### SUPPLIED INFORMATION ###

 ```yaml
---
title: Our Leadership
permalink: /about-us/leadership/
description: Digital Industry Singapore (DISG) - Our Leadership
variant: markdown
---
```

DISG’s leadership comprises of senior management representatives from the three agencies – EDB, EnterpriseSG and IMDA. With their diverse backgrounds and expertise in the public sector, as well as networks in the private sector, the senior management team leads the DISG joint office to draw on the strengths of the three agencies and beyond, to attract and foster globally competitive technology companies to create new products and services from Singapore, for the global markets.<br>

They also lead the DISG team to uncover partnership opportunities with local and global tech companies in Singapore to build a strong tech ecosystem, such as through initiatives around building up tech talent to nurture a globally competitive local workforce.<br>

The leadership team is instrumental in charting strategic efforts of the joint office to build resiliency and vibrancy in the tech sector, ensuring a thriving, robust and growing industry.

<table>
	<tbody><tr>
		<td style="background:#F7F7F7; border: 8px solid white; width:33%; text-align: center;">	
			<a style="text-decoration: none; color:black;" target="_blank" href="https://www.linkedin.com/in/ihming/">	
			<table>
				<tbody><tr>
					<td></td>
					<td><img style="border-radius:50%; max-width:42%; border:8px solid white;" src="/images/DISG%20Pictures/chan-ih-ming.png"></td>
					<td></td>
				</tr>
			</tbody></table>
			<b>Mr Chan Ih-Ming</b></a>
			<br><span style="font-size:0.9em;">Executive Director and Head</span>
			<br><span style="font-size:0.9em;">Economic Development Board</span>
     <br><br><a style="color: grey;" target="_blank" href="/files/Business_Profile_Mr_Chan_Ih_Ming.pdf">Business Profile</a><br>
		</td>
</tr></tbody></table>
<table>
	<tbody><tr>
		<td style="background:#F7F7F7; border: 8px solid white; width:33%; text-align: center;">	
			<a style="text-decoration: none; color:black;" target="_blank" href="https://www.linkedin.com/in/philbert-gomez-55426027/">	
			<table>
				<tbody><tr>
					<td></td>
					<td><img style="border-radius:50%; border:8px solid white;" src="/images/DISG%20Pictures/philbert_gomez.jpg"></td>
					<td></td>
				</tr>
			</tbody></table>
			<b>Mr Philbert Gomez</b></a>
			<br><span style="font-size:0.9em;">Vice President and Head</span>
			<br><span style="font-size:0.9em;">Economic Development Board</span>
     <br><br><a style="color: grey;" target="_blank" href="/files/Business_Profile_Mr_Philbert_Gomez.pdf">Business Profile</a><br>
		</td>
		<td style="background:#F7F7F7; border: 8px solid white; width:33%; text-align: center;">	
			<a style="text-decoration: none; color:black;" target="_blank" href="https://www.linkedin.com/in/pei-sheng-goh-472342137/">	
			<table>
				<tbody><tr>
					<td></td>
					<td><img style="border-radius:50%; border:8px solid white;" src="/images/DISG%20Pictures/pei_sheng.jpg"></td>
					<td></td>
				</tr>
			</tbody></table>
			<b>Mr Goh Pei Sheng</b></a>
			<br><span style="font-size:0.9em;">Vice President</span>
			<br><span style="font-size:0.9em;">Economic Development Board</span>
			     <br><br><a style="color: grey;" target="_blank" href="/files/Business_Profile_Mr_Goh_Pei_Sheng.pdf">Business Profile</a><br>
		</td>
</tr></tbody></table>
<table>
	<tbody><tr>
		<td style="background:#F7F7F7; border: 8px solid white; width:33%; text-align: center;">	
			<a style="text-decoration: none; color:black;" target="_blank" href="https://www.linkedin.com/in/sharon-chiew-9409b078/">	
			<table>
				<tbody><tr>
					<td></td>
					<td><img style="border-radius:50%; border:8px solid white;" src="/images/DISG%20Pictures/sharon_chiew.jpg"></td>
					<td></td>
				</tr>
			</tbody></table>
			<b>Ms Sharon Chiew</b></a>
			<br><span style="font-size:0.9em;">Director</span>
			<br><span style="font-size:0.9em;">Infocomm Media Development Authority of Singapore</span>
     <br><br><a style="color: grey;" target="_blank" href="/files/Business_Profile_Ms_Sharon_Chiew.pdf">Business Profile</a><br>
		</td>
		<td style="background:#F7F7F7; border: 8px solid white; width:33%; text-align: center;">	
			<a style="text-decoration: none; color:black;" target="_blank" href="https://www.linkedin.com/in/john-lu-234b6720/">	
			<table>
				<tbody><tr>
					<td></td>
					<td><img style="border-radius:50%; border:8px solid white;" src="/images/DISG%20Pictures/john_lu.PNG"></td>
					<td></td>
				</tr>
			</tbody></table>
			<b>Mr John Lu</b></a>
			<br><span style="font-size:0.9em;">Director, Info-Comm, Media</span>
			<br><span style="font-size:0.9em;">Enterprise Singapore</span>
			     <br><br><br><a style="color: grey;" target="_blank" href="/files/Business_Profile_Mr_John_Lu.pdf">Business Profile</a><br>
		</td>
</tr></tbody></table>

###

-- EXERCISE AIM --
Pull every line with the word "radius" from the data.

-- TASK OUTPUT --
					<td><img style="border-radius:50%; max-width:42%; border:8px solid white;" src="/images/DISG%20Pictures/chan-ih-ming.png"></td>
					<td><img style="border-radius:50%; border:8px solid white;" src="/images/DISG%20Pictures/philbert_gomez.jpg"></td>
					<td><img style="border-radius:50%; border:8px solid white;" src="/images/DISG%20Pictures/pei_sheng.jpg"></td>
					<td><img style="border-radius:50%; border:8px solid white;" src="/images/DISG%20Pictures/sharon_chiew.jpg"></td>
					<td><img style="border-radius:50%; border:8px solid white;" src="/images/DISG%20Pictures/john_lu.PNG"></td>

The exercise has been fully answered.